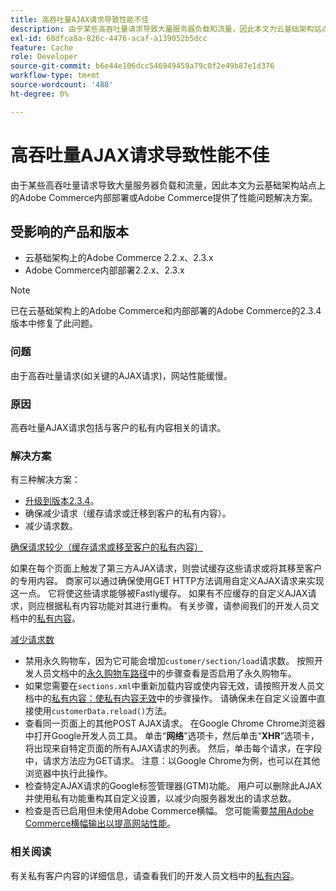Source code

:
 ```yaml
---
title: 高吞吐量AJAX请求导致性能不佳
description: 由于某些高吞吐量请求导致大量服务器负载和流量，因此本文为云基础架构站点上的Adobe Commerce内部部署或Adobe Commerce提供了性能问题解决方案。
exl-id: 68dfca8a-826c-4476-acaf-a139052b5dcc
feature: Cache
role: Developer
source-git-commit: b6e44e106dcc546949459a79c0f2e49b87e1d376
workflow-type: tm+mt
source-wordcount: '488'
ht-degree: 0%

---
```


# 高吞吐量AJAX请求导致性能不佳

由于某些高吞吐量请求导致大量服务器负载和流量，因此本文为云基础架构站点上的Adobe Commerce内部部署或Adobe Commerce提供了性能问题解决方案。

## 受影响的产品和版本

* 云基础架构上的Adobe Commerce 2.2.x、2.3.x
* Adobe Commerce内部部署2.2.x、2.3.x

>[!NOTE]
>
>已在云基础架构上的Adobe Commerce和内部部署的Adobe Commerce的2.3.4版本中修复了此问题。

### 问题

由于高吞吐量请求(如关键的AJAX请求)，网站性能缓慢。

### 原因

高吞吐量AJAX请求包括与客户的私有内容相关的请求。

### 解决方案

有三种解决方案：

* [升级到版本2.3.4](https://experienceleague.adobe.com/en/docs/commerce-cloud-service/user-guide/develop/upgrade/commerce-version)。
* 确保减少请求（缓存请求或迁移到客户的私有内容）。
* 减少请求数。

<u>确保请求较少（缓存请求或移至客户的私有内容）</u>

如果在每个页面上触发了第三方AJAX请求，则尝试缓存这些请求或将其移至客户的专用内容。 商家可以通过确保使用GET HTTP方法调用自定义AJAX请求来实现这一点。 它将使这些请求能够被Fastly缓存。 如果有不应缓存的自定义AJAX请求，则应根据私有内容功能对其进行重构。 有关步骤，请参阅我们的开发人员文档中的[私有内容](https://developer.adobe.com/commerce/php/development/cache/page/private-content/)。

<u>减少请求数</u>

* 禁用永久购物车，因为它可能会增加`customer/section/load`请求数。 按照开发人员文档中的[永久购物车路径](https://experienceleague.adobe.com/en/docs/commerce-operations/configuration-guide/paths/config-reference-general)中的步骤查看是否启用了永久购物车。
* 如果您需要在`sections.xml`中重新加载内容或使内容无效，请按照开发人员文档中的[私有内容：使私有内容无效](https://developer.adobe.com/commerce/php/development/cache/page/private-content/#invalidate-private-content)中的步骤操作。 请确保未在自定义设置中直接使用`customerData.reload()`方法。
* 查看同一页面上的其他POST AJAX请求。 在Google Chrome Chrome浏览器中打开Google开发人员工具。 单击“**网络**”选项卡，然后单击“**XHR**”选项卡，将出现来自特定页面的所有AJAX请求的列表。 然后，单击每个请求，在字段中，请求方法应为GET请求。 注意：以Google Chrome为例，也可以在其他浏览器中执行此操作。
* 检查特定AJAX请求的Google标签管理器(GTM)功能。 用户可以删除此AJAX并使用私有功能重构其自定义设置，以减少向服务器发出的请求总数。
* 检查是否已启用但未使用Adobe Commerce横幅。 您可能需要[禁用Adobe Commerce横幅输出以提高网站性能](https://experienceleague.adobe.com/en/docs/experience-cloud-kcs/kbarticles/ka-26909)。

### 相关阅读

有关私有客户内容的详细信息，请查看我们的开发人员文档中的[私有内容](https://developer.adobe.com/commerce/php/development/cache/page/private-content/)。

☆ ☆ ☆ ☆ ☆

An unaltered copy of the material, without images, should be set down.

> **Solution**:
Source code

:
 ```yaml
---
title: 高吞吐量AJAX请求导致性能不佳
description: 由于某些高吞吐量请求导致大量服务器负载和流量，因此本文为云基础架构站点上的Adobe Commerce内部部署或Adobe Commerce提供了性能问题解决方案。
exl-id: 68dfca8a-826c-4476-acaf-a139052b5dcc
feature: Cache
role: Developer
source-git-commit: b6e44e106dcc546949459a79c0f2e49b87e1d376
workflow-type: tm+mt
source-wordcount: '488'
ht-degree: 0%

---
```


# 高吞吐量AJAX请求导致性能不佳

由于某些高吞吐量请求导致大量服务器负载和流量，因此本文为云基础架构站点上的Adobe Commerce内部部署或Adobe Commerce提供了性能问题解决方案。

## 受影响的产品和版本

* 云基础架构上的Adobe Commerce 2.2.x、2.3.x
* Adobe Commerce内部部署2.2.x、2.3.x

>[!NOTE]
>
>已在云基础架构上的Adobe Commerce和内部部署的Adobe Commerce的2.3.4版本中修复了此问题。

### 问题

由于高吞吐量请求(如关键的AJAX请求)，网站性能缓慢。

### 原因

高吞吐量AJAX请求包括与客户的私有内容相关的请求。

### 解决方案

有三种解决方案：

* [升级到版本2.3.4](https://experienceleague.adobe.com/en/docs/commerce-cloud-service/user-guide/develop/upgrade/commerce-version)。
* 确保减少请求（缓存请求或迁移到客户的私有内容）。
* 减少请求数。

<u>确保请求较少（缓存请求或移至客户的私有内容）</u>

如果在每个页面上触发了第三方AJAX请求，则尝试缓存这些请求或将其移至客户的专用内容。 商家可以通过确保使用GET HTTP方法调用自定义AJAX请求来实现这一点。 它将使这些请求能够被Fastly缓存。 如果有不应缓存的自定义AJAX请求，则应根据私有内容功能对其进行重构。 有关步骤，请参阅我们的开发人员文档中的[私有内容](https://developer.adobe.com/commerce/php/development/cache/page/private-content/)。

<u>减少请求数</u>

* 禁用永久购物车，因为它可能会增加`customer/section/load`请求数。 按照开发人员文档中的[永久购物车路径](https://experienceleague.adobe.com/en/docs/commerce-operations/configuration-guide/paths/config-reference-general)中的步骤查看是否启用了永久购物车。
* 如果您需要在`sections.xml`中重新加载内容或使内容无效，请按照开发人员文档中的[私有内容：使私有内容无效](https://developer.adobe.com/commerce/php/development/cache/page/private-content/#invalidate-private-content)中的步骤操作。 请确保未在自定义设置中直接使用`customerData.reload()`方法。
* 查看同一页面上的其他POST AJAX请求。 在Google Chrome Chrome浏览器中打开Google开发人员工具。 单击“**网络**”选项卡，然后单击“**XHR**”选项卡，将出现来自特定页面的所有AJAX请求的列表。 然后，单击每个请求，在字段中，请求方法应为GET请求。 注意：以Google Chrome为例，也可以在其他浏览器中执行此操作。
* 检查特定AJAX请求的Google标签管理器(GTM)功能。 用户可以删除此AJAX并使用私有功能重构其自定义设置，以减少向服务器发出的请求总数。
* 检查是否已启用但未使用Adobe Commerce横幅。 您可能需要[禁用Adobe Commerce横幅输出以提高网站性能](https://experienceleague.adobe.com/en/docs/experience-cloud-kcs/kbarticles/ka-26909)。

### 相关阅读

有关私有客户内容的详细信息，请查看我们的开发人员文档中的[私有内容](https://developer.adobe.com/commerce/php/development/cache/page/private-content/)。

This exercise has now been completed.